- To do -
The answer must consist only of the lines from the line with "2 --- Best-first" to the line with "(τα 2 καλύτερα).", both included, exactly as they stand below.

:: Task data ::

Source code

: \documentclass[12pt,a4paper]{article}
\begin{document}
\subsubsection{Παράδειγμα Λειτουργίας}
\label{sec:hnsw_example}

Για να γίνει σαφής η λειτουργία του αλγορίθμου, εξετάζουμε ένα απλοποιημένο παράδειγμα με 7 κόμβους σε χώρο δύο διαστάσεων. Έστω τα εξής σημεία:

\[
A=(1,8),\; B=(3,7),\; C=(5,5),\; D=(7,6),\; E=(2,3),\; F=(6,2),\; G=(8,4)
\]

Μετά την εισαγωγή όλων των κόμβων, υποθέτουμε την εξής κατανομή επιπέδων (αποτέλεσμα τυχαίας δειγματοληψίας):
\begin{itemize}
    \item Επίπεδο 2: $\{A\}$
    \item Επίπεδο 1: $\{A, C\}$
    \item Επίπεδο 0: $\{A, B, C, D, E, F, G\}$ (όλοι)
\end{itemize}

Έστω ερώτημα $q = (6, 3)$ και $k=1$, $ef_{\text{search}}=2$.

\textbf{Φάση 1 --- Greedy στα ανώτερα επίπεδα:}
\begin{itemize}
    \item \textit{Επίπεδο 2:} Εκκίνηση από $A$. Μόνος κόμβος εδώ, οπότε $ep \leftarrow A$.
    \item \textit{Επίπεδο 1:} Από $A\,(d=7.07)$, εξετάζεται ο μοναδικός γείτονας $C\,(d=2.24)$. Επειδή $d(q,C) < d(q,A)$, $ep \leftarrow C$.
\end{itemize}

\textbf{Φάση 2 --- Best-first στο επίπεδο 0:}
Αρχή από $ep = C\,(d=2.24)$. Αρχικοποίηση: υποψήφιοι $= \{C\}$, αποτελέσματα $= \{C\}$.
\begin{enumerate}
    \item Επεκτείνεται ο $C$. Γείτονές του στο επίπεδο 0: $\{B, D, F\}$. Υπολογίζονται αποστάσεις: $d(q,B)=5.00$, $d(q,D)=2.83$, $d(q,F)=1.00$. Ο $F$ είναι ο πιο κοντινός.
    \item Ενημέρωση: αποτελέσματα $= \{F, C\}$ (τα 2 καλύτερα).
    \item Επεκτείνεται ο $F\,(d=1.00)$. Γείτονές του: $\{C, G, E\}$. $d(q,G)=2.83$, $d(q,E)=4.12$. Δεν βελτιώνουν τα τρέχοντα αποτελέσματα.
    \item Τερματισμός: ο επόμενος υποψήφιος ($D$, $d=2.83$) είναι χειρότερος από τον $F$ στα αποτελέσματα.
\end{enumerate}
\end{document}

:::

- Exercise result -
\textbf{Φάση 2 --- Best-first στο επίπεδο 0:}
Αρχή από $ep = C\,(d=2.24)$. Αρχικοποίηση: υποψήφιοι $= \{C\}$, αποτελέσματα $= \{C\}$.
\begin{enumerate}
    \item Επεκτείνεται ο $C$. Γείτονές του στο επίπεδο 0: $\{B, D, F\}$. Υπολογίζονται αποστάσεις: $d(q,B)=5.00$, $d(q,D)=2.83$, $d(q,F)=1.00$. Ο $F$ είναι ο πιο κοντινός.
    \item Ενημέρωση: αποτελέσματα $= \{F, C\}$ (τα 2 καλύτερα).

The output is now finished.